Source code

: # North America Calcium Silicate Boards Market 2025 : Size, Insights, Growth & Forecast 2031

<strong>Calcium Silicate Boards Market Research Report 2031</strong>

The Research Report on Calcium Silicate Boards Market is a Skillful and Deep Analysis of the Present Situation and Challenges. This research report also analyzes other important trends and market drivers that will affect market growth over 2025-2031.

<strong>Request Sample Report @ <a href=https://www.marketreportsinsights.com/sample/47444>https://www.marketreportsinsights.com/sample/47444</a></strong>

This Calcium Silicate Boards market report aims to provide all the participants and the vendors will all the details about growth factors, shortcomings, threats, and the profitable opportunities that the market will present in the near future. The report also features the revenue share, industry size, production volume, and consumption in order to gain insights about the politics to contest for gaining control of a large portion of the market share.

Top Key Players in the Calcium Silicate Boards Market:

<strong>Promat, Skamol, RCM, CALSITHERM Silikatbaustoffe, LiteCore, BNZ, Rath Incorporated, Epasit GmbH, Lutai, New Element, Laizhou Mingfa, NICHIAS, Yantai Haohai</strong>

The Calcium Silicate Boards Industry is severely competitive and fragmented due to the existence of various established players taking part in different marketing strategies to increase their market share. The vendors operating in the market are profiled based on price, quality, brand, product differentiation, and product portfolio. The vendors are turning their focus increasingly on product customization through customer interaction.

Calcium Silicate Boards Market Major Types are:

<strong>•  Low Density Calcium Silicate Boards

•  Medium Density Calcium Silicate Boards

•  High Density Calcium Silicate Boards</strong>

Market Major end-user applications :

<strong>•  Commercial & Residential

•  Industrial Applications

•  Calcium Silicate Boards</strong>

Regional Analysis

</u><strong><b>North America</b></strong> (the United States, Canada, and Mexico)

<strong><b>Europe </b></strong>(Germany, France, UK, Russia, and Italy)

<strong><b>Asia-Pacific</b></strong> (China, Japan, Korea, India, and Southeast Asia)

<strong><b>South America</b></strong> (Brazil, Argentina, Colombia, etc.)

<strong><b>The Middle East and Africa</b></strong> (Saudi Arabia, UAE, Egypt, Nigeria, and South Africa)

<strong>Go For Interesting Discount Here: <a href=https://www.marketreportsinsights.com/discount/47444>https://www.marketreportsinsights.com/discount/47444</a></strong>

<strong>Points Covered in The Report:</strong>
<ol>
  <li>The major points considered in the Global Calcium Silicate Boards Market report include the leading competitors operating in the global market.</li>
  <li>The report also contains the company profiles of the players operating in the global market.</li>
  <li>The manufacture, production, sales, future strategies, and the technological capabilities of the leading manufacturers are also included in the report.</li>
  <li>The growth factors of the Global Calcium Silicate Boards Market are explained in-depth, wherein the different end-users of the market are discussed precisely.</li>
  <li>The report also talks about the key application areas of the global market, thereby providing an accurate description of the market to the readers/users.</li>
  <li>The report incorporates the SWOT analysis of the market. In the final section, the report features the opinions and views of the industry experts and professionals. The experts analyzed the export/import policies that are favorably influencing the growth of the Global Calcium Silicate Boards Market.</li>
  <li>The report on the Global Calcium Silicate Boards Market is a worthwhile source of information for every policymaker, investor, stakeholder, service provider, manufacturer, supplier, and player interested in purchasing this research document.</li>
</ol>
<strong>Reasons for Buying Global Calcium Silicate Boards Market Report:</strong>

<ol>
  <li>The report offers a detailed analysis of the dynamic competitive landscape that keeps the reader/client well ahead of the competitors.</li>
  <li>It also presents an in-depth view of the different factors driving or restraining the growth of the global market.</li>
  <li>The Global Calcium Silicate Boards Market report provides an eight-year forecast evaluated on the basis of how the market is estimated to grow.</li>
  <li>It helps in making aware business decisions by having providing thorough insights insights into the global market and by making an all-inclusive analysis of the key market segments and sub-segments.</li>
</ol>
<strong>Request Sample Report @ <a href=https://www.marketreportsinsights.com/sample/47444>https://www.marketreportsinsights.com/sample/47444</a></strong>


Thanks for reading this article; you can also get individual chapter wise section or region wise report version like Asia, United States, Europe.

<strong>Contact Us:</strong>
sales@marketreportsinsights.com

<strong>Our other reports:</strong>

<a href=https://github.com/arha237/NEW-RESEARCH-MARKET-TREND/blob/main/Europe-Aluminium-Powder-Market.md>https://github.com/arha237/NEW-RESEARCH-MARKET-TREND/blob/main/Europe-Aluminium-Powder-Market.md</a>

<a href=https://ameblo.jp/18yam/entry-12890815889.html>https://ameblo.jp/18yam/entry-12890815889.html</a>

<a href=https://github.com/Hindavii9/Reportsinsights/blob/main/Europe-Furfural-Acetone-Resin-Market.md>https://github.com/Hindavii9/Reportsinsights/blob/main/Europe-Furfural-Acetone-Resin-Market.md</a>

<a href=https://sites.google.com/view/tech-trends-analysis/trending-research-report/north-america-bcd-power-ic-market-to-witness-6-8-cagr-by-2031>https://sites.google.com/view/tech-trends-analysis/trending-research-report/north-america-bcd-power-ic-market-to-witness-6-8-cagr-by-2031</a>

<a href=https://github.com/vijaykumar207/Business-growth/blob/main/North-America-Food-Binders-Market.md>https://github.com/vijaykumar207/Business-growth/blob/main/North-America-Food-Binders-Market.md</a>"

==

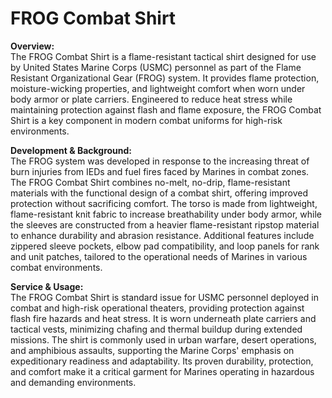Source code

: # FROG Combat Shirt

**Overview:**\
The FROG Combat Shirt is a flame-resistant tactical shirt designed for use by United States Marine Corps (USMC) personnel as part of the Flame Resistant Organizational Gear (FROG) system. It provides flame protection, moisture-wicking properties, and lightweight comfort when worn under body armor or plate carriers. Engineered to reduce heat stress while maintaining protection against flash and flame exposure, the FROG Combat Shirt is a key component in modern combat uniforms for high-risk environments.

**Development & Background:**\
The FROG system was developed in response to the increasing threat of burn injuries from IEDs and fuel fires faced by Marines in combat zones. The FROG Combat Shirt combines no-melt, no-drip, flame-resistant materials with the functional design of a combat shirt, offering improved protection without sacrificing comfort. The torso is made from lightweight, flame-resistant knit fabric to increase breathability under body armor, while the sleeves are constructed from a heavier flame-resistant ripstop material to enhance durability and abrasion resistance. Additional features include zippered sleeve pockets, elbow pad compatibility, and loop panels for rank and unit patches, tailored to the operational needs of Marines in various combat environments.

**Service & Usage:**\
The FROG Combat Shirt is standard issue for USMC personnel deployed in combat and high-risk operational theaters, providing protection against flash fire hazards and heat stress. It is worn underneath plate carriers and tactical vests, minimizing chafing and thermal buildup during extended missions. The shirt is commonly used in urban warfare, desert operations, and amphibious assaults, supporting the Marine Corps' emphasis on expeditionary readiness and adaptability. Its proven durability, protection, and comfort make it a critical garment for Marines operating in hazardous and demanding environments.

...

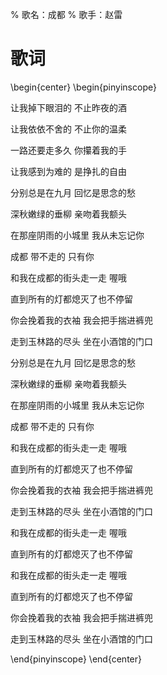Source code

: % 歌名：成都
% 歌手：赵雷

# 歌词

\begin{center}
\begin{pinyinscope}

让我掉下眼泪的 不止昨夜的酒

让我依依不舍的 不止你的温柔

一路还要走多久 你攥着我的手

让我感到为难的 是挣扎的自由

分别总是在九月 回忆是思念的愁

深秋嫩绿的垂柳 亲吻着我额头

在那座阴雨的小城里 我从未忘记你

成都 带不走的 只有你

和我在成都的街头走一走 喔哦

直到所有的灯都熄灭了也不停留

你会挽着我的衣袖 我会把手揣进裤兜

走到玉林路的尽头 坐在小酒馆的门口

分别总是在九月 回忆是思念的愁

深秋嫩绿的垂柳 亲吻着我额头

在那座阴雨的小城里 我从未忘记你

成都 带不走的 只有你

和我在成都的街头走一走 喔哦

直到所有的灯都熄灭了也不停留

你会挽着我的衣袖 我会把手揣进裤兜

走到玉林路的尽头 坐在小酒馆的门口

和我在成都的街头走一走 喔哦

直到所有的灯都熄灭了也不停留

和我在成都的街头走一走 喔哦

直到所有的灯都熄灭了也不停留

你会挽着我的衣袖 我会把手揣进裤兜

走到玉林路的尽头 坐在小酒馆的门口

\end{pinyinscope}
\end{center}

Your goal
Using the records above, write out exactly the lines between the one holding "The Calcium Silicate Boards Industry" and the one holding "<li>The manufacture, production, sales, future", inclusive; leave everything else out.

Solution
The Calcium Silicate Boards Industry is severely competitive and fragmented due to the existence of various established players taking part in different marketing strategies to increase their market share. The vendors operating in the market are profiled based on price, quality, brand, product differentiation, and product portfolio. The vendors are turning their focus increasingly on product customization through customer interaction.

Calcium Silicate Boards Market Major Types are:

<strong>•  Low Density Calcium Silicate Boards

•  Medium Density Calcium Silicate Boards

•  High Density Calcium Silicate Boards</strong>

Market Major end-user applications :

<strong>•  Commercial & Residential

•  Industrial Applications

•  Calcium Silicate Boards</strong>

Regional Analysis

</u><strong><b>North America</b></strong> (the United States, Canada, and Mexico)

<strong><b>Europe </b></strong>(Germany, France, UK, Russia, and Italy)

<strong><b>Asia-Pacific</b></strong> (China, Japan, Korea, India, and Southeast Asia)

<strong><b>South America</b></strong> (Brazil, Argentina, Colombia, etc.)

<strong><b>The Middle East and Africa</b></strong> (Saudi Arabia, UAE, Egypt, Nigeria, and South Africa)

<strong>Go For Interesting Discount Here: <a href=https://www.marketreportsinsights.com/discount/47444>https://www.marketreportsinsights.com/discount/47444</a></strong>

<strong>Points Covered in The Report:</strong>
<ol>
  <li>The major points considered in the Global Calcium Silicate Boards Market report include the leading competitors operating in the global market.</li>
  <li>The report also contains the company profiles of the players operating in the global market.</li>
  <li>The manufacture, production, sales, future strategies, and the technological capabilities of the leading manufacturers are also included in the report.</li>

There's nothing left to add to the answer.